“Bashing Cole & Ohanian” from another angle

Several “Market Monetarists” have had a go at Cole & Ohanian (C&O). David Glasner did it in elegant and convincing fashion. Scott Sumner was glad Glasner “demolished” it, Bill Woolsey was “circumspect” and Krugman (a “closet MM”), temporarily forgetting about “peddling” fiscal stimulus, summed it up in strong words:

This goes beyond holding views I disagree with (as does much of what happens in this debate). This is a deliberate attempt to fool readers, demonstrating that there is no good faith here.

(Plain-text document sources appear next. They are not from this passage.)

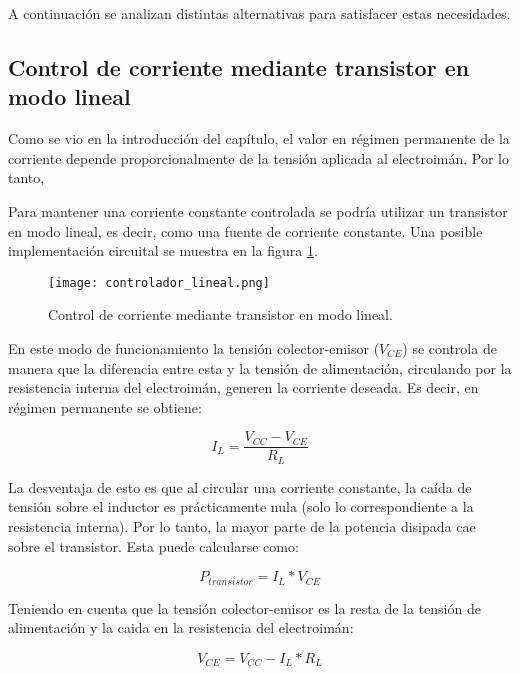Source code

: A continuación se analizan distintas alternativas para satisfacer estas necesidades.

\subsection{Control de corriente mediante transistor en modo lineal}

Como se vio en la introducción del capítulo, el valor en régimen permanente de la corriente depende proporcionalmente de la tensión aplicada al electroimán. Por lo tanto, 

Para mantener una corriente constante controlada se podría utilizar un transistor en modo lineal, es decir, como una fuente de corriente constante. Una posible implementación circuital se muestra en la figura \ref{fig:img_controlador-lineal}.

\begin{figure}[H]
	\centering
	\texttt{[image: controlador\_lineal.png]}
	\caption{Control de corriente mediante transistor en modo lineal.}
	\label{fig:img_controlador-lineal}
\end{figure}

En este modo de funcionamiento la tensión colector-emisor ($V_{CE}$) se controla de manera que la diferencia entre esta y la tensión de alimentación, circulando por la resistencia interna del electroimán, generen la corriente deseada. Es decir, en régimen permanente se obtiene:
 
 \begin{equation} \label{eq_corriente_temporal}
 	I_L=\frac{V_{CC}-V_{CE}}{R_L}
 \end{equation}
 
La desventaja de esto es que al circular una corriente constante, la caída de tensión sobre el inductor es prácticamente nula (solo lo correspondiente a la resistencia interna). Por lo tanto, la mayor parte de la potencia disipada cae sobre el transistor. Esta puede calcularse como: 

\begin{equation}
	P_{transistor} = I_L*V_{CE}
\end{equation}

Teniendo en cuenta que la tensión colector-emisor es la resta de la tensión de alimentación y la caida en la resistencia del electroimán:

\begin{equation}
	V_{CE}=V_{CC}-I_L*R_L
\end{equation}

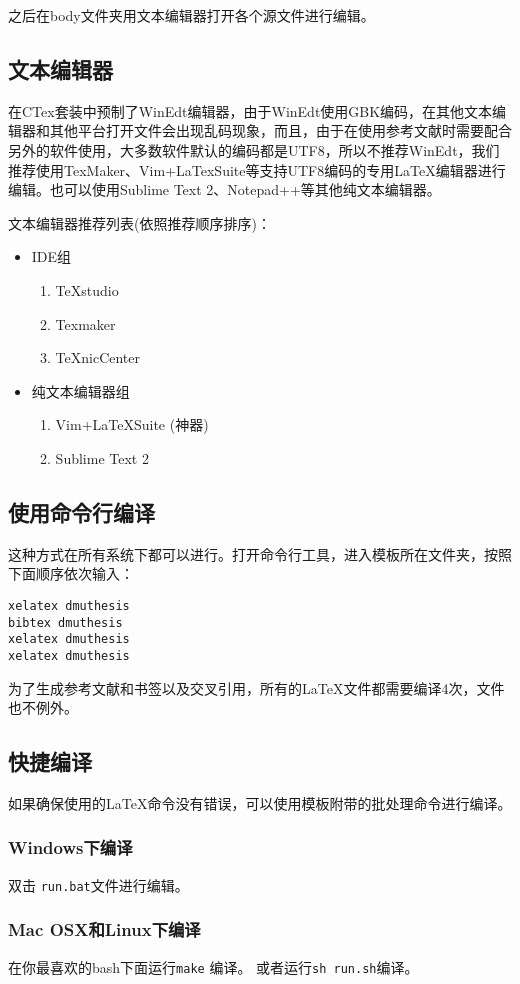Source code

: 之后在body文件夹用文本编辑器打开各个源文件进行编辑。

\subsection{文本编辑器}

在CTex套装中预制了WinEdt编辑器，由于WinEdt使用GBK编码，在其他文本编辑器和其他平台打开文件会出现乱码现象，而且，由于在使用参考文献时需要配合另外的软件使用，大多数软件默认的编码都是UTF8，所以不推荐WinEdt，我们推荐使用TexMaker、Vim+LaTexSuite等支持UTF8编码的专用LaTeX编辑器进行编辑。也可以使用Sublime Text 2、Notepad++等其他纯文本编辑器。

文本编辑器推荐列表(依照推荐顺序排序)：

\begin{itemize}
\item IDE组
\begin{enumerate}
	\item TeXstudio
	\item Texmaker
	\item TeXnicCenter
\end{enumerate}
\item{纯文本编辑器组}
\begin{enumerate}
\item Vim+LaTeXSuite (神器)
\item Sublime Text 2
\end{enumerate}
\end{itemize}

\subsection{使用命令行编译}

这种方式在所有系统下都可以进行。打开命令行工具，进入模板所在文件夹，按照下面顺序依次输入：
\begin{verbatim}
xelatex dmuthesis
bibtex dmuthesis
xelatex dmuthesis
xelatex dmuthesis
\end{verbatim}
为了生成参考文献和书签以及交叉引用，所有的\LaTeX 文件都需要编译4次，\XeLaTeX 文件也不例外。


\subsection{快捷编译}

如果确保使用的\LaTeX 命令没有错误，可以使用模板附带的批处理命令进行编译。
\subsubsection{Windows下编译}

双击 \texttt{run.bat}文件进行编辑。

\subsubsection{Mac OSX和Linux下编译}

在你最喜欢的bash下面运行\texttt{make} 编译。
或者运行\texttt{sh run.sh}编译。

The highly misleading paragraph of the C&O article was highlighted and discussed in great detail by David Glasner:

But boosting aggregate demand did not end the Great Depression. After the initial stock market crash of 1929 and subsequent economic plunge, a recovery began in the summer of 1932, well before the New Deal. The Federal Reserve Board’s Index of Industrial production rose nearly 50% between the Depression’s trough of July 1932 and June 1933. This was a period of significant deflation. Inflation began after June 1933, following the demise of the gold standard. Despite higher aggregate demand, industrial production was roughly flat over the following year.

I choose to highlight the next paragraph of the C&O article (my bolds):

The growth that followed the low point of the Depression was primarily due to productivity. Productivity is considered a supply-side factor by many economists: It is determined by the technology and regulatory structure of the economy and therefore is largely independent of spending policies.

I find it must have been just “coincidence” that productivity would rise at the very same moment that aggregate nominal spending revived! The figures show (monthly data for the 1930s courtesy of David Beckworth) that as soon as monetary policy became expansionary in March 1933 spending took off, narrowing the “gap”. If only MP were as expansionary following the trough of the “Great Recession”, things would be very different by now!

The next set of figures show that things only improve when money supply changes. Following a strong rise in money demand (fall in velocity) reinforced by a decrease in money supply, the latter has to rise by more than the increase in velocity. At present, money supply should be growing much faster than what is in fact observed. That´s the only way spending growth will rise to narrow the “gap”.

I find the “monetary story” much more compelling than the “productivity story” told by C&O. Moreover, you don´t have to “fudge” dates!

Note: The story stops in 1936 because in 1937 both the Treasury and the Fed took actions to tighten MP. The Treasury by sterilizing gold inflows (as recounted by Douglas Irwin) and the Fed by not “interfering” and by thinking it suitable to increase required reserves. And fiscal policy was also contractionary. So, a “triple whammy”!

Update: Via Steve Williamson, C&O reply:

The facts that labor doesn’t recover very much, and that wages in some sectors of the economy are well above trend, is why we have analyzed the impact of New Deal cartelization policies. And the slow recovery from the Depression has been known for decades, including work by Armen Alchian, Milton Friedman and Anna Schwartz, and Robert Lucas, all of whom point to New Deal policies that depressed competition in labor and product markets.

Fine, no one contests the deleterious effect of many New Deal policies. The MM point of view is that, despite NIRA and such, the turnaround only came when MP went into “high gear”. That´s exactly what´s missing today, worsening the economic predicament.

Update 2: Additional links. David Henderson, Tyler Cowen.

4 thoughts on ““Bashing Cole & Ohanian” from another angle

  1. Great post Marcus!

    What I find especially odd in the C&O story is how they can explain this by productivity shocks when you look at the behaviour of prices. If we have an negative productivity shock at outset of the crisis then prices should be rising and if a positive supply shock lead to recovery then that should lead to prices falling. Obviously the opposite happened…

  2. Lars. I find it very unlikely that productivity just happened to “blossom” when MP turned highly expansionary. You´re right about the “unusual” combination o higher productivity and rising prices. And C&O are wrong to say that a rise in spending works it´s way to RGDP mostly via an increase in labor.